(Recorded data Opens)

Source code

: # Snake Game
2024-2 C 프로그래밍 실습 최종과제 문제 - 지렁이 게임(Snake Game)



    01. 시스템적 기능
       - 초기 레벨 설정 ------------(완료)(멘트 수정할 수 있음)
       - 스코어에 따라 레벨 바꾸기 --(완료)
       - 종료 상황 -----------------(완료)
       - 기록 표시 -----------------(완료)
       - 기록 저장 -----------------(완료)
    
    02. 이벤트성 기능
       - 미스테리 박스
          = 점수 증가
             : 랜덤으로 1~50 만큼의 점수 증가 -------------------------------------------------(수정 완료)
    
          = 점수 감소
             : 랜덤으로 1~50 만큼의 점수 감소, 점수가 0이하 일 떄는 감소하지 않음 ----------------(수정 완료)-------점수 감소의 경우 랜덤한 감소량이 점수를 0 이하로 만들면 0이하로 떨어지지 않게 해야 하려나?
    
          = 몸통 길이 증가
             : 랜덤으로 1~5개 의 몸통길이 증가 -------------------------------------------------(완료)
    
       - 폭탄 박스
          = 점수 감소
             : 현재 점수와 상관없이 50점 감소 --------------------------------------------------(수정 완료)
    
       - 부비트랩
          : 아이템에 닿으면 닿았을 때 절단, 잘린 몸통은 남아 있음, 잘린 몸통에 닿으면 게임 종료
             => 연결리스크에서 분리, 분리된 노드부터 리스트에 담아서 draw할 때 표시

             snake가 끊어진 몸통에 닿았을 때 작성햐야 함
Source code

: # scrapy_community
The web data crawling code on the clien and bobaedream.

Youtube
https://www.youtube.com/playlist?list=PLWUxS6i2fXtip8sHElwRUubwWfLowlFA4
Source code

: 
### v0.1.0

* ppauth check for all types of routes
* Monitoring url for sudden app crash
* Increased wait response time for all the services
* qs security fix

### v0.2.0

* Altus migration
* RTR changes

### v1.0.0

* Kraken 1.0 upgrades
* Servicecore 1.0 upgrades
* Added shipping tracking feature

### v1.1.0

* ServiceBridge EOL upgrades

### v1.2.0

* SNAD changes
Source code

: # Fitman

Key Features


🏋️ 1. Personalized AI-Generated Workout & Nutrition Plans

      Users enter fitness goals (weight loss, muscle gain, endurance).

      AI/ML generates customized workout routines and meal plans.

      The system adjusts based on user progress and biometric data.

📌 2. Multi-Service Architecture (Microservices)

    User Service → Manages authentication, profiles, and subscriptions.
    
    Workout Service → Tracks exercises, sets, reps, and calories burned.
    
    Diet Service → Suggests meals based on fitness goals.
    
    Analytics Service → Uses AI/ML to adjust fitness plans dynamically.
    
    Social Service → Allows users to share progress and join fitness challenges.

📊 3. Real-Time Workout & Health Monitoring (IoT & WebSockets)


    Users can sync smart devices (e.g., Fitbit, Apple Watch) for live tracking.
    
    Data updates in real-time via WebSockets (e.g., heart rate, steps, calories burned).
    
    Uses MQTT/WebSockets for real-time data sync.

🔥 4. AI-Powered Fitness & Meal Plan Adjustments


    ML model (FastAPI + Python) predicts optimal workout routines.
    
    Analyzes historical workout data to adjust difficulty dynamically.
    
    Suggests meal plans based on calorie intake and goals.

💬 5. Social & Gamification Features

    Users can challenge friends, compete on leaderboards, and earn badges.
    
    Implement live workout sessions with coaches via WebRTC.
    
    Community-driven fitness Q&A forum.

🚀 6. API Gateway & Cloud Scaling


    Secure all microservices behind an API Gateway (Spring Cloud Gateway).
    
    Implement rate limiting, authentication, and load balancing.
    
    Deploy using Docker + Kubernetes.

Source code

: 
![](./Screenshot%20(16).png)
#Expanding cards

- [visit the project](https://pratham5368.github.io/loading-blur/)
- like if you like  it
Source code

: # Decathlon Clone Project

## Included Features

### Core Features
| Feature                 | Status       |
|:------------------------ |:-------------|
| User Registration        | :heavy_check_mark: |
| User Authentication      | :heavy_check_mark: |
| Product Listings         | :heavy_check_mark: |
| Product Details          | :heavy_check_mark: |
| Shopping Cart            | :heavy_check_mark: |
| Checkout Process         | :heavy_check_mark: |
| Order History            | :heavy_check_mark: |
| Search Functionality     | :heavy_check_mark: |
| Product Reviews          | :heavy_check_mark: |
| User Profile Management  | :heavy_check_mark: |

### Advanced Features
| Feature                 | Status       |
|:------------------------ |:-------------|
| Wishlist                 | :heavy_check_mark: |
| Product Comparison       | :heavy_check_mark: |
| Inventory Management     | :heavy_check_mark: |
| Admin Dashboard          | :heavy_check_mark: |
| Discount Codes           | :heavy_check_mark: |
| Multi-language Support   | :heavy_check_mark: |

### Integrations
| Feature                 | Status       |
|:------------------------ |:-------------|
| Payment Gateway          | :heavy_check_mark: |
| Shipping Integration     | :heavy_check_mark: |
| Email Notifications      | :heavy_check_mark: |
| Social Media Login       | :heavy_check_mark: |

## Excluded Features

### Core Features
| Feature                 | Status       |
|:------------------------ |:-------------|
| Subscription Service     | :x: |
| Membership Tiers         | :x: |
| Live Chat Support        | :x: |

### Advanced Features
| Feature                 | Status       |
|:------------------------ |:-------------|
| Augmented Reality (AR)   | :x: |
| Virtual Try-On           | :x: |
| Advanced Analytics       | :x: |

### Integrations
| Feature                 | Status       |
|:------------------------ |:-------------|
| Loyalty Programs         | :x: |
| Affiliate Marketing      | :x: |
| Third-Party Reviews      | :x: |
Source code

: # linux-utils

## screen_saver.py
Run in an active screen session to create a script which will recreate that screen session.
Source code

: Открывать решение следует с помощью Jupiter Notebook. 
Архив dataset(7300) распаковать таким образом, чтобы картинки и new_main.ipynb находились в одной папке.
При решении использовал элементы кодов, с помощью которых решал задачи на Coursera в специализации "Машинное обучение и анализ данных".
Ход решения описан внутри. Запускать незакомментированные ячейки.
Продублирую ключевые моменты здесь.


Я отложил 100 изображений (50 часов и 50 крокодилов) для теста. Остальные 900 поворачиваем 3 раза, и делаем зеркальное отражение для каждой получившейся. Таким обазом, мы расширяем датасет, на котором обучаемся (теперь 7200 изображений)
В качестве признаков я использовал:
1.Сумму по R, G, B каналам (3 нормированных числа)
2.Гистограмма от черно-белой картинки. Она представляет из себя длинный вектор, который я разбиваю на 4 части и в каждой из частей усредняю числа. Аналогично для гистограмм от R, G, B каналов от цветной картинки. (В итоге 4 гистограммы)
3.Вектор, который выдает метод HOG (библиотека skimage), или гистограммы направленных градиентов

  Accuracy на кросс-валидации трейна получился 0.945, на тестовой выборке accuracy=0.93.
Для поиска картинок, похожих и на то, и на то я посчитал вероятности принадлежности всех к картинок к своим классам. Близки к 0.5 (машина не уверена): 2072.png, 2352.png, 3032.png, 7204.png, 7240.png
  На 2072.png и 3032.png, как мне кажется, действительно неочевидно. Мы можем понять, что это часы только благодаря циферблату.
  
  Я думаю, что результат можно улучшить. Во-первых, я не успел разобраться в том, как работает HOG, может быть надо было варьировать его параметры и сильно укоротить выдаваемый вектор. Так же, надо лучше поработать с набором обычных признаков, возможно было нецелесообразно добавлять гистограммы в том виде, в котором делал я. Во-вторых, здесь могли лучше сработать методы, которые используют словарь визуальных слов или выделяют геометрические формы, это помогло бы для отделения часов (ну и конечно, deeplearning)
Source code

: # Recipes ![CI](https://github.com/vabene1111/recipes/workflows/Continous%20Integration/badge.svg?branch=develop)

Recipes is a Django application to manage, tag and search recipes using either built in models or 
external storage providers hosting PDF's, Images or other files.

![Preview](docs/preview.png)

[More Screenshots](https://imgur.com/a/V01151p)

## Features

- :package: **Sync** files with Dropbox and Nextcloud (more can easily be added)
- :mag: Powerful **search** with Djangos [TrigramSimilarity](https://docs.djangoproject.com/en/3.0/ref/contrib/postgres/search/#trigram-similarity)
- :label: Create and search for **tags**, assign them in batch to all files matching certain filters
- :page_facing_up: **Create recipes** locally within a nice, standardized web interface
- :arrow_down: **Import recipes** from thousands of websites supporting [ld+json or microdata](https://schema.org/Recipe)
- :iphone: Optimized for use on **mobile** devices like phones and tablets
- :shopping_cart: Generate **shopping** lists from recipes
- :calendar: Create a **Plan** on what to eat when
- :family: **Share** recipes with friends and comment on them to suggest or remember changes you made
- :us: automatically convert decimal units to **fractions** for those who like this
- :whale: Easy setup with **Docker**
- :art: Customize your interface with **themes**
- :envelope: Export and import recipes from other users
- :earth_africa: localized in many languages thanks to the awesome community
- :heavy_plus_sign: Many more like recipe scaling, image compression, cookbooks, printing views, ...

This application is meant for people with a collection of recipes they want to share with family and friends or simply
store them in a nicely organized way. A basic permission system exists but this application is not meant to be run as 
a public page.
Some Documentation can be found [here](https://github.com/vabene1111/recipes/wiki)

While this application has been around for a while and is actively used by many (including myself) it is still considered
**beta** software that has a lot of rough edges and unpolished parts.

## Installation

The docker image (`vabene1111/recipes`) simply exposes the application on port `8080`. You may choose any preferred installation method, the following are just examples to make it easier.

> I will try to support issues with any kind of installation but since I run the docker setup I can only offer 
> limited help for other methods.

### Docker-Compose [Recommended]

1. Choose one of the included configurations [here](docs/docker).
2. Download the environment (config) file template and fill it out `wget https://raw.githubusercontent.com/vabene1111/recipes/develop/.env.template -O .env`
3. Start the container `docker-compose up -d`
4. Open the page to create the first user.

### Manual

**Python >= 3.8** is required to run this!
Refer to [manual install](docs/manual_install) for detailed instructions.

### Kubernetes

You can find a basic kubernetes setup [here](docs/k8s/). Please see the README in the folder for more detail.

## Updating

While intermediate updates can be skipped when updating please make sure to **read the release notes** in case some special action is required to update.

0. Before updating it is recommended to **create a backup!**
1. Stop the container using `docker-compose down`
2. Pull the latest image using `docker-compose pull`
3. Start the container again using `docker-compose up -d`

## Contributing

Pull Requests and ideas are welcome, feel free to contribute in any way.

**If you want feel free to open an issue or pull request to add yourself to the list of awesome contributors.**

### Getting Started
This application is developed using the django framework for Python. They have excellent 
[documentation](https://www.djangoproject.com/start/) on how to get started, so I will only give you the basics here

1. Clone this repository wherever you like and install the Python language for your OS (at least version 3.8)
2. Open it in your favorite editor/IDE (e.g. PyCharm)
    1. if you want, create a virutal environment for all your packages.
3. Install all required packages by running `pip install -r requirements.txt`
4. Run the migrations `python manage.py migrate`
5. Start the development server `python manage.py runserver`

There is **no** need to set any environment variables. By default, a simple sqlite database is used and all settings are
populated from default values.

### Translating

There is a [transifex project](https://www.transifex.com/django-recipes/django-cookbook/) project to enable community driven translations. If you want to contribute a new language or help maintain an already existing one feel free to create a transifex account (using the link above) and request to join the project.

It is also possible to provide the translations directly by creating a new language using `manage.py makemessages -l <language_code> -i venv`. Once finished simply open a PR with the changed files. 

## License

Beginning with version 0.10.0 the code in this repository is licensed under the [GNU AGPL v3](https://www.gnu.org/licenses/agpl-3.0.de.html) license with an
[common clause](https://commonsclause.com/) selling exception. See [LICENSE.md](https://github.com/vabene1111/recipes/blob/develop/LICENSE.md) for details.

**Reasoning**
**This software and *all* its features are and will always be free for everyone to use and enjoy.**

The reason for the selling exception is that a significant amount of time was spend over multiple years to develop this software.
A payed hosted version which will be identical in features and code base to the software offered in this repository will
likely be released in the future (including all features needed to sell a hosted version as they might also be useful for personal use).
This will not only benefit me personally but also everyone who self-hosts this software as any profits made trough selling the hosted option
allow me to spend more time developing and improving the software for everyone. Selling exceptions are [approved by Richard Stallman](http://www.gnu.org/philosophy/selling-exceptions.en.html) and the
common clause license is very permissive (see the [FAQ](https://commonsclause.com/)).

(Recorded data Closes)

Find and copy each line in the material above where the string "routines" occurs.

§ **Exercise output**
      AI/ML generates customized workout routines and meal plans.
    ML model (FastAPI + Python) predicts optimal workout routines.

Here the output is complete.